WORK TASK:
Please give back word for word the lines of the material below between the line containing "This file provides" and the line containing "### Key Configuration", inclusive.

SOURCE DATA:
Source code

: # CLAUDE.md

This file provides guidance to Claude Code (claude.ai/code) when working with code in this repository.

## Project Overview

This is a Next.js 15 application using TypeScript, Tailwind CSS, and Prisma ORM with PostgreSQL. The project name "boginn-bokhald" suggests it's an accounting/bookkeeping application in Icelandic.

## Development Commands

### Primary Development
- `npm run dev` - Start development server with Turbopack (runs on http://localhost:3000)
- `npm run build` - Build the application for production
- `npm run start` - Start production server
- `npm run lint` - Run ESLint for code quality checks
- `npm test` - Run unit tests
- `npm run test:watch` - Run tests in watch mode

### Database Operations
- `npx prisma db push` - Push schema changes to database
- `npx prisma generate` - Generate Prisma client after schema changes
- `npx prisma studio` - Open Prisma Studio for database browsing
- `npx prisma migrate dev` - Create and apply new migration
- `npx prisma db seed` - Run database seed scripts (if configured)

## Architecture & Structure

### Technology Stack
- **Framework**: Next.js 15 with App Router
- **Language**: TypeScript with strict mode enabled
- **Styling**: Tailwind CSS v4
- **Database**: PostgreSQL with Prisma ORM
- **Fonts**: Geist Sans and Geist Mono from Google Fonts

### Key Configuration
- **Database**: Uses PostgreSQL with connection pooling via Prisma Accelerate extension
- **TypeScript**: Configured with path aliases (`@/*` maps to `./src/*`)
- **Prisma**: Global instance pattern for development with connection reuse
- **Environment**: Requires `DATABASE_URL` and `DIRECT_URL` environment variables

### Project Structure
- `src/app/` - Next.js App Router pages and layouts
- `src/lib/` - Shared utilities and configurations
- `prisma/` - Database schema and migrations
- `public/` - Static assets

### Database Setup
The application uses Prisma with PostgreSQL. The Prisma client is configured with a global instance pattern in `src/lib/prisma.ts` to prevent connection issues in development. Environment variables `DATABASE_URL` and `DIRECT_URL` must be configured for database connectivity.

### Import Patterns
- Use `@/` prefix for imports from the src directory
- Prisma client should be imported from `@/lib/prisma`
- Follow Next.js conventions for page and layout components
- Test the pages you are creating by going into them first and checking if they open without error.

WRITTEN REPLY:
This file provides guidance to Claude Code (claude.ai/code) when working with code in this repository.

## Project Overview

This is a Next.js 15 application using TypeScript, Tailwind CSS, and Prisma ORM with PostgreSQL. The project name "boginn-bokhald" suggests it's an accounting/bookkeeping application in Icelandic.

## Development Commands

### Primary Development
- `npm run dev` - Start development server with Turbopack (runs on http://localhost:3000)
- `npm run build` - Build the application for production
- `npm run start` - Start production server
- `npm run lint` - Run ESLint for code quality checks
- `npm test` - Run unit tests
- `npm run test:watch` - Run tests in watch mode

### Database Operations
- `npx prisma db push` - Push schema changes to database
- `npx prisma generate` - Generate Prisma client after schema changes
- `npx prisma studio` - Open Prisma Studio for database browsing
- `npx prisma migrate dev` - Create and apply new migration
- `npx prisma db seed` - Run database seed scripts (if configured)

## Architecture & Structure

### Technology Stack
- **Framework**: Next.js 15 with App Router
- **Language**: TypeScript with strict mode enabled
- **Styling**: Tailwind CSS v4
- **Database**: PostgreSQL with Prisma ORM
- **Fonts**: Geist Sans and Geist Mono from Google Fonts

### Key Configuration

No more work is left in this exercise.